TASK REQUIREMENTS: All entries need to be written out again exactly, without their pictures.

SUPPLIED DATA:
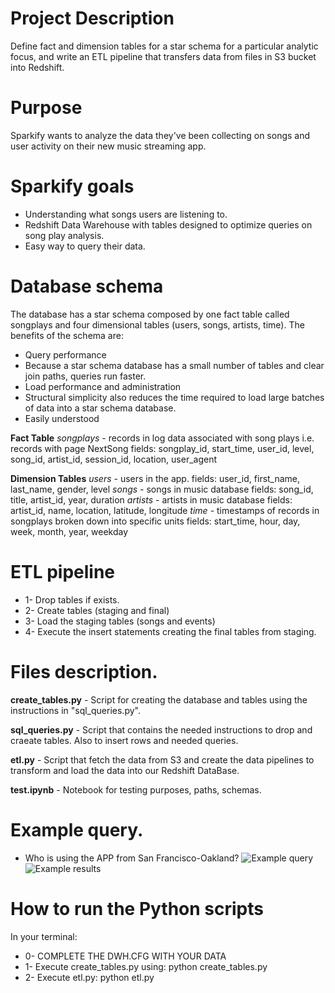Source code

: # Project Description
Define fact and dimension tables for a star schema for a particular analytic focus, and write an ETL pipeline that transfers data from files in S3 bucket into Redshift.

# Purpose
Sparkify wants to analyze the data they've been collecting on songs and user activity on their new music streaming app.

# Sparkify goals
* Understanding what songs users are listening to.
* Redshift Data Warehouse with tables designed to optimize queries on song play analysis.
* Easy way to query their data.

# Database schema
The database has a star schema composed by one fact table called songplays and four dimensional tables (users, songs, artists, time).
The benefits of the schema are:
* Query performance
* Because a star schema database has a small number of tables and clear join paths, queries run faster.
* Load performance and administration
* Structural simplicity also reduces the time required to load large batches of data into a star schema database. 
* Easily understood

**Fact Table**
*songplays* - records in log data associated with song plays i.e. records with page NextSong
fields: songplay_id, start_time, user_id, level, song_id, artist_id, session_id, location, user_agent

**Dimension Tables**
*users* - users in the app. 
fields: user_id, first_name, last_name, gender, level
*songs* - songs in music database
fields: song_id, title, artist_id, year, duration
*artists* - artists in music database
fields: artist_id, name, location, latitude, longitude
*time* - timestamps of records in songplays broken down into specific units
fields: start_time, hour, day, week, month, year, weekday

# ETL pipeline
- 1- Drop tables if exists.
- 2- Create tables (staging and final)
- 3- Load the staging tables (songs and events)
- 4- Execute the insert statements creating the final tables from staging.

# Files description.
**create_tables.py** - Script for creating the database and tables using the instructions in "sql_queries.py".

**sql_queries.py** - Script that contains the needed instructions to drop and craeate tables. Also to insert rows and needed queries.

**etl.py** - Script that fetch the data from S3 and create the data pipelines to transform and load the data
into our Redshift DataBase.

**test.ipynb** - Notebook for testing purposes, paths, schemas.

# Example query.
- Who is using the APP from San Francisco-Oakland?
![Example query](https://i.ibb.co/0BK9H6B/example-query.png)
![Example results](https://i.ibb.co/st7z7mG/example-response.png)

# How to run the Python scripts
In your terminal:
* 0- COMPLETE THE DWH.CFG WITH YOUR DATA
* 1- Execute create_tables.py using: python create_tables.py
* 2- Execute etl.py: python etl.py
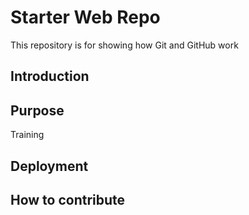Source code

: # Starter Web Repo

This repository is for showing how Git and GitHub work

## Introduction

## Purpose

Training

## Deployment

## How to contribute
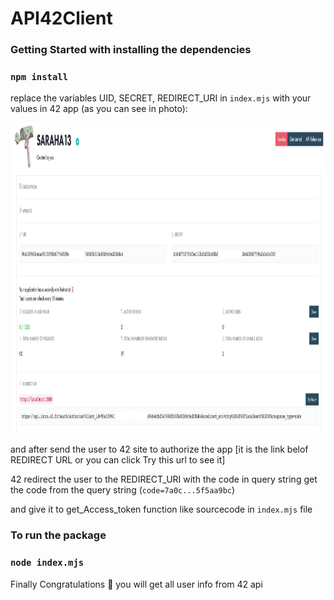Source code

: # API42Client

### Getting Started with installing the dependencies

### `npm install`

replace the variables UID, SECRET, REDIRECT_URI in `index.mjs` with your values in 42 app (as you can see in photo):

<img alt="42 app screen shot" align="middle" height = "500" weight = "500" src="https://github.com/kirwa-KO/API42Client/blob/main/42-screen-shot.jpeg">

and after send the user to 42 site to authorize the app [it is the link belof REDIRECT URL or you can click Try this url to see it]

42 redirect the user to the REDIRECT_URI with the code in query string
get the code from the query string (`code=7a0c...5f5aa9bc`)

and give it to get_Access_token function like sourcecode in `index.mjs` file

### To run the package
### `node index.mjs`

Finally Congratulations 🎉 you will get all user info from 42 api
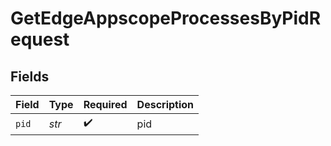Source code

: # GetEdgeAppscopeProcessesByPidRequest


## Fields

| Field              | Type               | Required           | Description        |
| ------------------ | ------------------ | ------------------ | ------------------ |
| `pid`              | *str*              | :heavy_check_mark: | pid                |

EXPECTED ANSWER:
Source code

: # Project Description
Define fact and dimension tables for a star schema for a particular analytic focus, and write an ETL pipeline that transfers data from files in S3 bucket into Redshift.

# Purpose
Sparkify wants to analyze the data they've been collecting on songs and user activity on their new music streaming app.

# Sparkify goals
* Understanding what songs users are listening to.
* Redshift Data Warehouse with tables designed to optimize queries on song play analysis.
* Easy way to query their data.

# Database schema
The database has a star schema composed by one fact table called songplays and four dimensional tables (users, songs, artists, time).
The benefits of the schema are:
* Query performance
* Because a star schema database has a small number of tables and clear join paths, queries run faster.
* Load performance and administration
* Structural simplicity also reduces the time required to load large batches of data into a star schema database. 
* Easily understood

**Fact Table**
*songplays* - records in log data associated with song plays i.e. records with page NextSong
fields: songplay_id, start_time, user_id, level, song_id, artist_id, session_id, location, user_agent

**Dimension Tables**
*users* - users in the app. 
fields: user_id, first_name, last_name, gender, level
*songs* - songs in music database
fields: song_id, title, artist_id, year, duration
*artists* - artists in music database
fields: artist_id, name, location, latitude, longitude
*time* - timestamps of records in songplays broken down into specific units
fields: start_time, hour, day, week, month, year, weekday

# ETL pipeline
- 1- Drop tables if exists.
- 2- Create tables (staging and final)
- 3- Load the staging tables (songs and events)
- 4- Execute the insert statements creating the final tables from staging.

# Files description.
**create_tables.py** - Script for creating the database and tables using the instructions in "sql_queries.py".

**sql_queries.py** - Script that contains the needed instructions to drop and craeate tables. Also to insert rows and needed queries.

**etl.py** - Script that fetch the data from S3 and create the data pipelines to transform and load the data
into our Redshift DataBase.

**test.ipynb** - Notebook for testing purposes, paths, schemas.

# Example query.
- Who is using the APP from San Francisco-Oakland?
![Example query](https://i.ibb.co/0BK9H6B/example-query.png)
![Example results](https://i.ibb.co/st7z7mG/example-response.png)

# How to run the Python scripts
In your terminal:
* 0- COMPLETE THE DWH.CFG WITH YOUR DATA
* 1- Execute create_tables.py using: python create_tables.py
* 2- Execute etl.py: python etl.py
Source code

: # Starter Web Repo

This repository is for showing how Git and GitHub work

## Introduction

## Purpose

Training

## Deployment

## How to contribute
Source code

: # API42Client

### Getting Started with installing the dependencies

### `npm install`

replace the variables UID, SECRET, REDIRECT_URI in `index.mjs` with your values in 42 app (as you can see in photo):

<img alt="42 app screen shot" align="middle" height = "500" weight = "500" src="https://github.com/kirwa-KO/API42Client/blob/main/42-screen-shot.jpeg">

and after send the user to 42 site to authorize the app [it is the link belof REDIRECT URL or you can click Try this url to see it]

42 redirect the user to the REDIRECT_URI with the code in query string
get the code from the query string (`code=7a0c...5f5aa9bc`)

and give it to get_Access_token function like sourcecode in `index.mjs` file

### To run the package
### `node index.mjs`

Finally Congratulations 🎉 you will get all user info from 42 api
Source code

: # GetEdgeAppscopeProcessesByPidRequest


## Fields

| Field              | Type               | Required           | Description        |
| ------------------ | ------------------ | ------------------ | ------------------ |
| `pid`              | *str*              | :heavy_check_mark: | pid                |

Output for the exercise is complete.